My entry for November 2, 2011, published by Patheos on the Black White and Gray blog.
“As a graduate student, I remember reading Pope John Paul II’s encyclical on Faith and Reason and reflecting on his claim that science, for all of its great advances, is insufficient by itself to answer questions about the meaning of life, questions better left to philosophy and theology. As he wrote, “Faith and reason are like two wings on which the human spirit rises to the contemplation of truth; and God has placed in the human heart a desire to know the truth—in a word, to know himself—so that, by knowing and loving God, men and women may also come to the fullness of truth about themselves.” Reading Cardinal John Henry Newman’s book The Idea of a University communicated the same message: the intellectual life, the life of a student, a scientist or a university professor, is a search for truth, and all sincere search for truth leads us to God.

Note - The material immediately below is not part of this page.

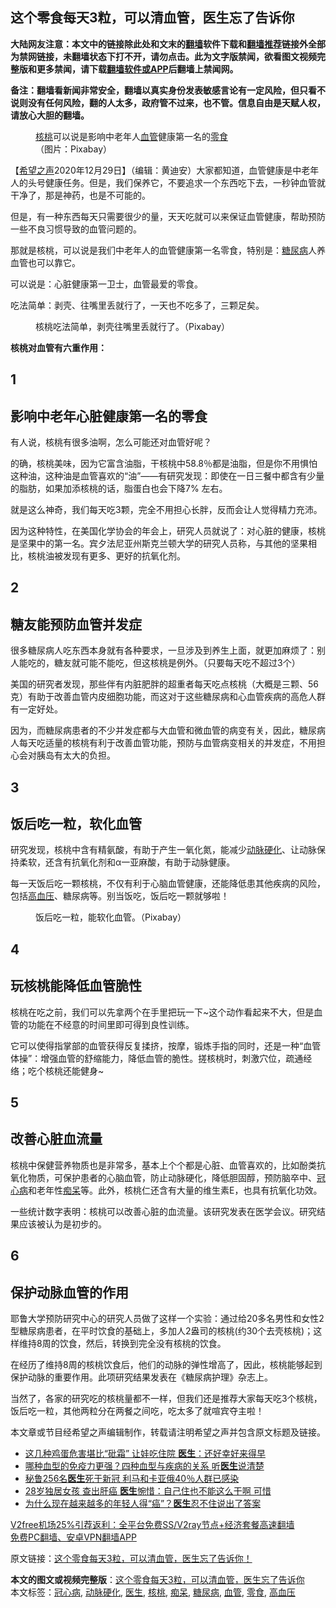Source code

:  <h2>这个零食每天3粒，可以清血管，医生忘了告诉你</h2> <p class="notice"><b>大陆网友注意：本文中的链接除此处和文末的<a href="https://github.com/bannedbook/fanqiang" >翻墙</a>软件下载和<a href="https://github.com/killgcd/justmysocks/blob/master/README.md">翻墙推荐</a>链接外全部为禁网链接，未翻墙状态下打不开，请勿点击。此为文字版禁闻，欲看图文视频完整版和更多禁闻，请下载<a href="https://github.com/bannedbook/fanqiang">翻墙软件或APP</a>后翻墙上禁闻网。</p><p>备注：翻墙看新闻非常安全，翻墙以真实身份发表敏感言论有一定风险，但只看不说则没有任何风险，翻的人太多，政府管不过来，也不管。信息自由是天赋人权，请放心大胆的翻墙。</b></p>  <div class="entry"> <figure><figcaption><a href="https://www.bannedbook.org/bnews/tag/%e6%a0%b8%e6%a1%83/" class="st_tag internal_tag" rel="tag" title="标签 核桃 下的日志">核桃</a>可以说是影响中老年人<a href="https://www.bannedbook.org/bnews/tag/%E8%A1%80%E7%AE%A1/" class="st_tag internal_tag" rel="tag" title="标签 血管 下的日志">血管</a>健康第一名的<a href="https://www.bannedbook.org/bnews/tag/%E9%9B%B6%E9%A3%9F/" class="st_tag internal_tag" rel="tag" title="标签 零食 下的日志">零食</a>（图片：Pixabay）</figcaption></figure> <p>【<span class='wp_keywordlink_affiliate'><a href="https://www.soundofhope.org" title="希望之声" target="_blank">希望之声</a></span>2020年12月29日】（编辑：黄迪安）大家都知道，血管健康是中老年人的头号健康任务。但是，我们保养它，不要追求一个东西吃下去，一秒钟血管就干净了，那是神药，也是不可能的。</p> <p>但是，有一种东西每天只需要很少的量，天天吃就可以来保证血管健康，帮助预防一些不良习惯导致的血管问题的。</p> <p>那就是核桃，可以说是我们中老年人的血管健康第一名零食，特别是：<a href="https://www.bannedbook.org/bnews/tag/%e7%b3%96%e5%b0%bf%e7%97%85/" class="st_tag internal_tag" rel="tag" title="标签 糖尿病 下的日志">糖尿病</a>人养血管也可以靠它。</p> <p>可以说是：心脏健康第一卫士，血管最爱的零食。</p> <p>吃法简单：剥壳、往嘴里丢就行了，一天也不吃多了，三颗足矣。</p> <figure><figcaption> 核桃吃法简单，剥壳往嘴里丢就行了。（Pixabay）</figcaption></figure> <p><strong>核桃对血管有六重作用：</strong></p>  <h2>1</h2> <h2>影响中老年心脏健康第一名的零食</h2> <p>有人说，核桃有很多油啊，怎么可能还对血管好呢？</p> <p>的确，核桃美味，因为它富含油脂，干核桃中58.8％都是油脂，但是你不用惧怕这种油，这种油是血管喜欢的“油”——有研究发现：即使在一日三餐中都含有少量的脂肪，如果加添核桃的话，脂蛋白也会下降7% 左右。</p> <p>就是这么神奇，我们每天吃3颗，完全不用担心长胖，反而会让人觉得精力充沛。</p> <p>因为这种特性，在美国化学协会的年会上，研究人员就说了：对心脏的健康，核桃是坚果中的第一名。宾夕法尼亚州斯克兰顿大学的研究人员称，与其他的坚果相比，核桃油被发现有更多、更好的抗氧化剂。</p> <h2>2</h2> <h2>糖友能预防血管并发症</h2> <p>很多糖尿病人吃东西本身就有各种要求，一旦涉及到养生上面，就更加麻烦了：别人能吃的，糖友就可能不能吃，但这核桃是例外。（只要每天吃不超过3个）</p> <p>美国的研究者发现，那些伴有内脏肥胖的超重者每天吃点核桃（大概是三颗、56克）有助于改善血管内皮细胞功能，而这对于这些糖尿病和心血管疾病的高危人群有一定好处。</p>  <p>因为，而糖尿病患者的不少并发症都与大血管和微血管的病变有关，因此，糖尿病人每天吃适量的核桃有利于改善血管功能，预防与血管病变相关的并发症，不用担心会对胰岛有太大的负担。</p> <h2>3</h2> <h2>饭后吃一粒，软化血管</h2> <p>研究发现，核桃中含有精氨酸，有助于产生一氧化氮，能减少<a href="https://www.bannedbook.org/bnews/tag/%e5%8a%a8%e8%84%89%e7%a1%ac%e5%8c%96/" class="st_tag internal_tag" rel="tag" title="标签 动脉硬化 下的日志">动脉硬化</a>、让动脉保持柔软，还含有抗氧化剂和α一亚麻酸，有助于动脉健康。</p> <p>每一天饭后吃一颗核桃，不仅有利于心脑血管健康，还能降低患其他疾病的风险，包括<a href="https://www.bannedbook.org/bnews/tag/%e9%ab%98%e8%a1%80%e5%8e%8b/" class="st_tag internal_tag" rel="tag" title="标签 高血压 下的日志">高血压</a>、糖尿病等。别当饭吃，饭后吃一颗就够啦！</p> <figure><figcaption> 饭后吃一粒，能软化血管。（Pixabay）</figcaption></figure> <h2>4</h2> <h2>玩核桃能降低血管脆性</h2> <p>核桃在吃之前，我们可以先拿两个在手里把玩一下~这个动作看起来不大，但是血管的功能在不经意的时间里即可得到良性训练。</p> <p>它可以使得指掌部的血管获得反复揉挤，按摩，锻炼手指的同时，还是一种“血管体操”：增强血管的舒缩能力，降低血管的脆性。搓核桃时，刺激穴位，疏通经络；吃个核桃还能健身~</p> <h2>5</h2> <h2>改善心脏血流量</h2> <p>核桃中保健营养物质也是非常多，基本上个个都是心脏、血管喜欢的，比如酚类抗氧化物质，可保护患者的心脑血管，防止动脉硬化，降低胆固醇，预防脑卒中、<a href="https://www.bannedbook.org/bnews/tag/%E5%86%A0%E5%BF%83%E7%97%85/" class="st_tag internal_tag" rel="tag" title="标签 冠心病 下的日志">冠心病</a>和老年性<a href="https://www.bannedbook.org/bnews/tag/%E7%97%B4%E5%91%86/" class="st_tag internal_tag" rel="tag" title="标签 痴呆 下的日志">痴呆</a>等。此外，核桃仁还含有大量的维生素E，也具有抗氧化功效。</p>  <p>一些统计数字表明：核桃可以改善心脏的血流量。该研究发表在医学会议。研究结果应该被认为是初步的。</p> <h2>6</h2> <h2>保护动脉血管的作用</h2> <p>耶鲁大学预防研究中心的研究人员做了这样一个实验：通过给20多名男性和女性2型糖尿病患者，在平时饮食的基础上，多加人2盎司的核桃(约30个去壳核桃)；这样维持8周的饮食，然后，转换到完全没有核桃的饮食。</p> <p>在经历了维持8周的核桃饮食后，他们的动脉的弹性增高了，因此，核桃能够起到保护动脉的重要作用。此项研究结果发表在《糖尿病护理》杂志上。</p> <p>当然了，各家的研究吃的核桃量都不一样，但我们还是推荐大家每天吃3个核桃，饭后吃一粒，其他两粒分在两餐之间吃，吃太多了就喧宾夺主啦！</p> <p>本文章或节目经希望之声编辑制作，转载请注明希望之声并包含原文标题及链接。</p> <ul class='op-related-articles' title='相关阅读'> <li><a href='https://www.bannedbook.org/bnews/health/20201229/1456968.html' target='_blank'>这几种鸡蛋危害堪比“砒霜” 让娃吃住院 <b>医生</b>：还好幸好来得早</a></li> <li><a href='https://www.bannedbook.org/bnews/lifebaike/20201229/1456950.html' target='_blank'>哪种血型的免疫力更强？四种血型与疾病的关系 听<b>医生</b>说清楚</a></li> <li><a href='https://www.bannedbook.org/bnews/baitai/20201228/1456376.html' target='_blank'>秘鲁256名<b>医生</b>死于新冠 利马和卡亚俄40％人群已感染</a></li> <li><a href='https://www.bannedbook.org/bnews/health/20201228/1456291.html' target='_blank'>28岁独居女孩 查出肝癌 <b>医生</b>惋惜：自己住也不能这么干啊 可惜</a></li> <li><a href='https://www.bannedbook.org/bnews/health/20201228/1456265.html' target='_blank'>为什么现在越来越多的年轻人得“癌”？<b>医生</b>忍不住说出了答案</a></li> </ul> <p class="texttj"> <a href="https://www.bannedbook.org/forum23/topic22702.html" target="_blank">V2free机场25%引荐返利：全平台免费SS/V2ray节点+经济套餐高速翻墙</a><br/> <a href="https://github.com/bannedbook/fanqiang/wiki/%E7%A6%81%E9%97%BB%E7%BD%91%E5%AE%89%E5%8D%93%E7%BF%BB%E5%A2%99%E6%96%B0%E9%97%BBAPP" target="_blank">免费PC翻墙、安卓VPN翻墙APP</a></p><p>原文链接：<a class="src_link"  href="https://www.soundofhope.org/post/252660" target="_blank">这个零食每天3粒，可以清血管，医生忘了告诉你！</a></p> <a name='sharetosocial'></a>       <div><b>本文的图文或视频完整版</b>：<a href='https://www.bannedbook.org/bnews/comments/20201229/1457276.html'>这个零食每天3粒，可以清血管，医生忘了告诉你</a></div>  </div><!--END ENTRY--> <div class="postfooter"> <div>本文标签：<a href="https://www.bannedbook.org/bnews/tag/%E5%86%A0%E5%BF%83%E7%97%85/" rel="tag">冠心病</a>, <a href="https://www.bannedbook.org/bnews/tag/%e5%8a%a8%e8%84%89%e7%a1%ac%e5%8c%96/" rel="tag">动脉硬化</a>, <a href="https://www.bannedbook.org/bnews/tag/%e5%8c%bb%e7%94%9f/" rel="tag">医生</a>, <a href="https://www.bannedbook.org/bnews/tag/%e6%a0%b8%e6%a1%83/" rel="tag">核桃</a>, <a href="https://www.bannedbook.org/bnews/tag/%E7%97%B4%E5%91%86/" rel="tag">痴呆</a>, <a href="https://www.bannedbook.org/bnews/tag/%e7%b3%96%e5%b0%bf%e7%97%85/" rel="tag">糖尿病</a>, <a href="https://www.bannedbook.org/bnews/tag/%E8%A1%80%E7%AE%A1/" rel="tag">血管</a>, <a href="https://www.bannedbook.org/bnews/tag/%E9%9B%B6%E9%A3%9F/" rel="tag">零食</a>, <a href="https://www.bannedbook.org/bnews/tag/%e9%ab%98%e8%a1%80%e5%8e%8b/" rel="tag">高血压</a></div>  </div><!--END POSTFOOTER-->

If faith and reason are like two wings of a bird, and if the pursuit of scientific knowledge can help us in our search to know God, then why do we read so much about religion and science being in conflict? As I often tell my students, public debates about many topics related to religion are dominated by extremes. As Rice sociologist Elaine Howard Ecklund shows in her book Science Vs. Religion: What Scientists Really Think, two of the most outspoken intellectuals in the religion and science debate, Richard Dawkins and Francis Collins, do not fully represent the views of either non-religious or religious scientists.”